§ WORK TO COMPLETE
What lines below hold the string "Seats"? Copy them all.

§ MATERIAL SHOWN
┄┄┄┄┄┄┄┄┄┄┄┄┄┄┄┄┄┄┄┄

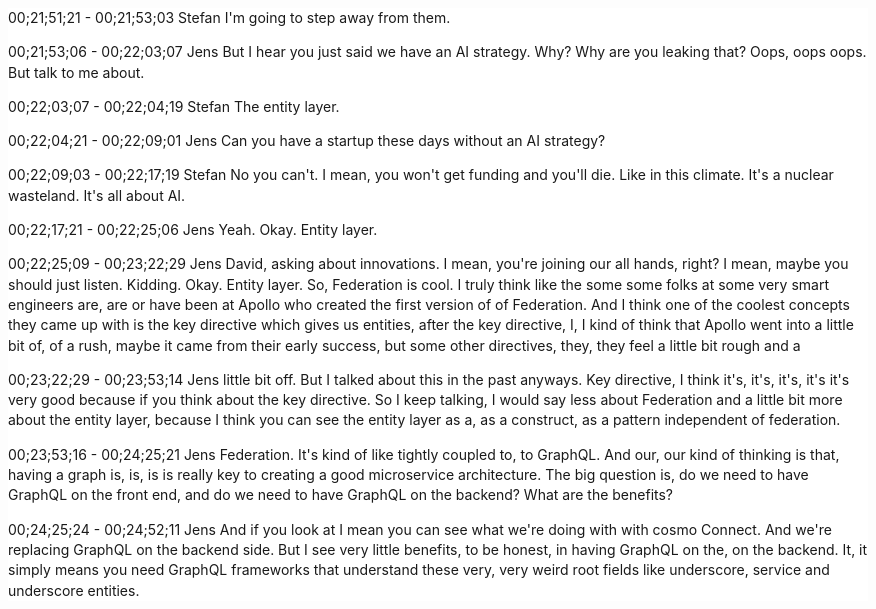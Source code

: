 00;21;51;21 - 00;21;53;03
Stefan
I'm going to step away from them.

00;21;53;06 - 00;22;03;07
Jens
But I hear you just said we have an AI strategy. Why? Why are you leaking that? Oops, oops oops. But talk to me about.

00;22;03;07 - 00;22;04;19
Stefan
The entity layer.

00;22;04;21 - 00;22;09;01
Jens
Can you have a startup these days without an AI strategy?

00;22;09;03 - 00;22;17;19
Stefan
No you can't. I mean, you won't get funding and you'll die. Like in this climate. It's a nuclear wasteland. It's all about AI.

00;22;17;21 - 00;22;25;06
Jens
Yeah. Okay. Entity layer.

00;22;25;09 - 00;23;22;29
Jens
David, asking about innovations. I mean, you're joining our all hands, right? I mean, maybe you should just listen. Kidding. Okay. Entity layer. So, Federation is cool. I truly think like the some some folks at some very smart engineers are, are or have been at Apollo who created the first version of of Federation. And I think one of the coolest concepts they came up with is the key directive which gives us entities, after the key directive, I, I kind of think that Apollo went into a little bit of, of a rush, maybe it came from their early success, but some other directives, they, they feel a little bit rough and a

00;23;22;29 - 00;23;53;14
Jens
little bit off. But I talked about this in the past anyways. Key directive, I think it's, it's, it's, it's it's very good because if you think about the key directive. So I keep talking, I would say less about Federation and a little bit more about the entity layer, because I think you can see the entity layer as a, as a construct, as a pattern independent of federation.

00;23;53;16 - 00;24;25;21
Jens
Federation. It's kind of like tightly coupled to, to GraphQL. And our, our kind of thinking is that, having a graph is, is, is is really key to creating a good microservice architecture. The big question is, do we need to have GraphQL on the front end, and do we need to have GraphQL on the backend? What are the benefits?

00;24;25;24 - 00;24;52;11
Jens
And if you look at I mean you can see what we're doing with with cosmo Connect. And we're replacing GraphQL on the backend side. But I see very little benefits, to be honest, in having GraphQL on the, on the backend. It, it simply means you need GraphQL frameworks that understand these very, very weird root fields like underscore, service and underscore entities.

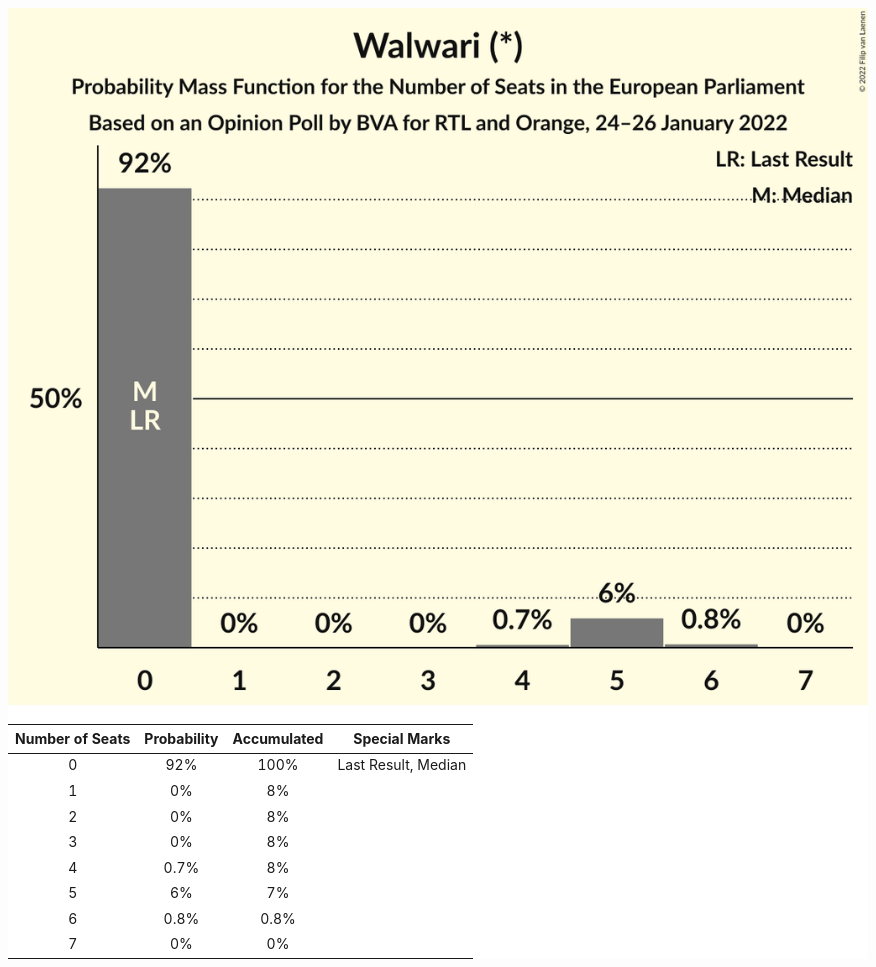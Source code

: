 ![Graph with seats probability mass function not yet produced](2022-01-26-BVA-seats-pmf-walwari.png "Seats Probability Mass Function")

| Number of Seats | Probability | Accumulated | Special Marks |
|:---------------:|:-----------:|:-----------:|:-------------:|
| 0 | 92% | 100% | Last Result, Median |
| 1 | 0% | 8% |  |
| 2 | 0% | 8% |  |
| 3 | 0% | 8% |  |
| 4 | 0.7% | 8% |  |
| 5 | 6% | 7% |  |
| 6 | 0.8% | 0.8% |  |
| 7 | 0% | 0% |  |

┄┄┄┄┄┄┄┄┄┄┄┄┄┄┄┄┄┄┄┄

§ TASK SOLUTION
: ![Graph with seats probability mass function not yet produced](2022-01-26-BVA-seats-pmf-walwari.png "Seats Probability Mass Function")
| Number of Seats | Probability | Accumulated | Special Marks |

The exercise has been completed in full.